Pour parler de ce film, j'ai envie de citer la fin d'une nouvelle de Raymond Carver, Intimité, qui se trouve dans le recueil Les trois roses jaunes, et où le narrateur rend visite à son ex-femme. Elle l'a insulté pendant toute la durée de la visite, il n'a rien trouvé à lui répondre, si ce n'est qu'il est d'accord avec elle, et il s'est mis à genoux devant elle, sans raison, sans pleurer, juste pour se mettre à genoux et toucher le bas de sa jupe. En sortant de chez elle, voilà ce qu'il dit :
"Je m'éloigne le long du trottoir. A l'autre bout de la rue, des enfants se font des passes avec un ballon ovale. Mais ces enfants ne sont pas à moi, et ils ne sont pas à elle non plus. La rue est jonchée de feuilles mortes. Même les caniveaux en sont pleins. Partout où se posent mes yeux, il y a des tas de feuilles mortes. Et il en tombe d'autres sur mon passage. A chaque pas, j'en écrase sous mes semelles. Il faudrait que quelqu'un fasse un effort. Il faudrait que quelqu'un prenne un râteau et mette un peu d'ordre là-dedans."

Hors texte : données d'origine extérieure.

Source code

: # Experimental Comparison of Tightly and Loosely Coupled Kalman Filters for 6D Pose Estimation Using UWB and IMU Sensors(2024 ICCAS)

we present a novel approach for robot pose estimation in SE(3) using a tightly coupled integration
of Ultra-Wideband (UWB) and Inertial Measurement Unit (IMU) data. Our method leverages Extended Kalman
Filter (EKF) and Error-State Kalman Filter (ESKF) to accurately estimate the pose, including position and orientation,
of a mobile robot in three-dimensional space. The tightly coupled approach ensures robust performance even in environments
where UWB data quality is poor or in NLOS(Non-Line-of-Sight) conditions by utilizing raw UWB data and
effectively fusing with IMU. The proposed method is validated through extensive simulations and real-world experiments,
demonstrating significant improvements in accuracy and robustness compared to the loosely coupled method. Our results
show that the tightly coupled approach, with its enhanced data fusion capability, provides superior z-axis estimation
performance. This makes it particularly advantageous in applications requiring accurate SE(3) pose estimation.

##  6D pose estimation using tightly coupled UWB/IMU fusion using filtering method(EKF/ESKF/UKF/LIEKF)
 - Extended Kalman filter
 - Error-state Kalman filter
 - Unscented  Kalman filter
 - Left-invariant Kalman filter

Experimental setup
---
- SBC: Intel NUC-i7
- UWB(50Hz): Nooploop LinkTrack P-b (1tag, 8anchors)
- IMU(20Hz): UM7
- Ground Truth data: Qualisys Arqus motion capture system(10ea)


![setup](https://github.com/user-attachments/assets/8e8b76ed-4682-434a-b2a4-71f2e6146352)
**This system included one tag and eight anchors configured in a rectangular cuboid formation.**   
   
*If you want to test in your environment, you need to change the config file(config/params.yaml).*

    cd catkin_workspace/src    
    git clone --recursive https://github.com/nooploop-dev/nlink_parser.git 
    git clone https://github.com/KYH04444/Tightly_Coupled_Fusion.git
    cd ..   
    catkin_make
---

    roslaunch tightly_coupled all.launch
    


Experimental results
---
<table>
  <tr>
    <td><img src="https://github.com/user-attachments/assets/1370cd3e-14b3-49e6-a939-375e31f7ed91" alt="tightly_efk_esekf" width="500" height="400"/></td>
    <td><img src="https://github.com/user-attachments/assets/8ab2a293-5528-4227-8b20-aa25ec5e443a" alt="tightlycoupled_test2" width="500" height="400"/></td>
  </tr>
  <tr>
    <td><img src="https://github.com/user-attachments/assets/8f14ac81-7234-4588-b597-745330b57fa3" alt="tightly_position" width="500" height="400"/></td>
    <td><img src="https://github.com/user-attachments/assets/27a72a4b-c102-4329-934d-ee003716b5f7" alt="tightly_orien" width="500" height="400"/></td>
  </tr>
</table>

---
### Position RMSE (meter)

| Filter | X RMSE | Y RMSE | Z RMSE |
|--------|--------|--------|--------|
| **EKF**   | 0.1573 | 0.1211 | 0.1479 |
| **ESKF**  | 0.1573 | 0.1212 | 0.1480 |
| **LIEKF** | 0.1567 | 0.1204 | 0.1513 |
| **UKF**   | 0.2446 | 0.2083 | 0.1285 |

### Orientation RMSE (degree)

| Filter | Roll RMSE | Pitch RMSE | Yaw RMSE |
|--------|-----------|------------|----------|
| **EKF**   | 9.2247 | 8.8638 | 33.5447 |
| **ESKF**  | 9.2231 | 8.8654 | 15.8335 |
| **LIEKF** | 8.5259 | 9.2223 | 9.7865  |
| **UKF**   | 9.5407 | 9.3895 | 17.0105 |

J'ai cité cet extrait pour plusieurs raisons. La première, la plus évidente, c'est que mettre de l'ordre est l'obsession jamais réalisée de Betty, mère de famille élevant seule ses deux filles depuis que son mari est mort (mort, mais il l'avait quittée avant, ne cesse-t-elle de préciser, pour nous donner un aperçu plus juste de la mouise dans laquelle elle est). Son influence à elle, rayon gamma radioactif, sur ses deux marguerites de filles, a des effets variés. La plus jeune est gorgée de peur et s'enferme dans la silence d'une vie pré-laborantine. L'autre est gorgée de haine et hurle la nuit et parfois fait des crises d'épilepsie - son seul soulagement est d'imiter sa mère lisant le journal pendant les cours de théâtre au lycée. Cette mère, toxique, tente d'inculquer sa haine de la vie à ses deux filles. La plus jeune s'en démarque. Sa passion pour les sciences ouvre un monde bien plus vaste que ce que sa mère prétend. Elle a compris depuis bien longtemps que le fameux cheese-cake qui a fait la gloire de Betty en vérité n'existe pas, et n'existera jamais, malgré les promesses répétées d'une fête toujours remise au lendemain.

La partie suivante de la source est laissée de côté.